## [Data extracts]
++++++

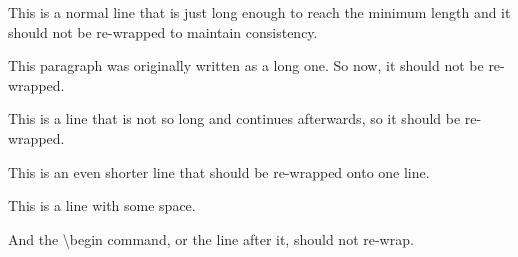 \documentclass{article}
\begin{document}

This is a normal line that is just long enough to reach the minimum length
and it should not be re-wrapped to maintain consistency.

This paragraph was originally written as a long one.
So now, it should not be re-wrapped.

This is a line that is not so long
and continues afterwards, so it should be re-wrapped.

This is an even shorter line
that should be re-wrapped onto one line.

This is a line with some space.
\begin{definition}
  And the \textbackslash{}begin command, or the line after it, should
  not re-wrap.
\end{definition}
\end{document}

++++++

## [How to complete this task]
Would you please repeat the lines from the one with "and continues afterwards, so" through the last line of the listing above, exactly and with nothing else?

## [Response to this exercise]
and continues afterwards, so it should be re-wrapped.

This is an even shorter line
that should be re-wrapped onto one line.

This is a line with some space.
\begin{definition}
  And the \textbackslash{}begin command, or the line after it, should
  not re-wrap.
\end{definition}
\end{document}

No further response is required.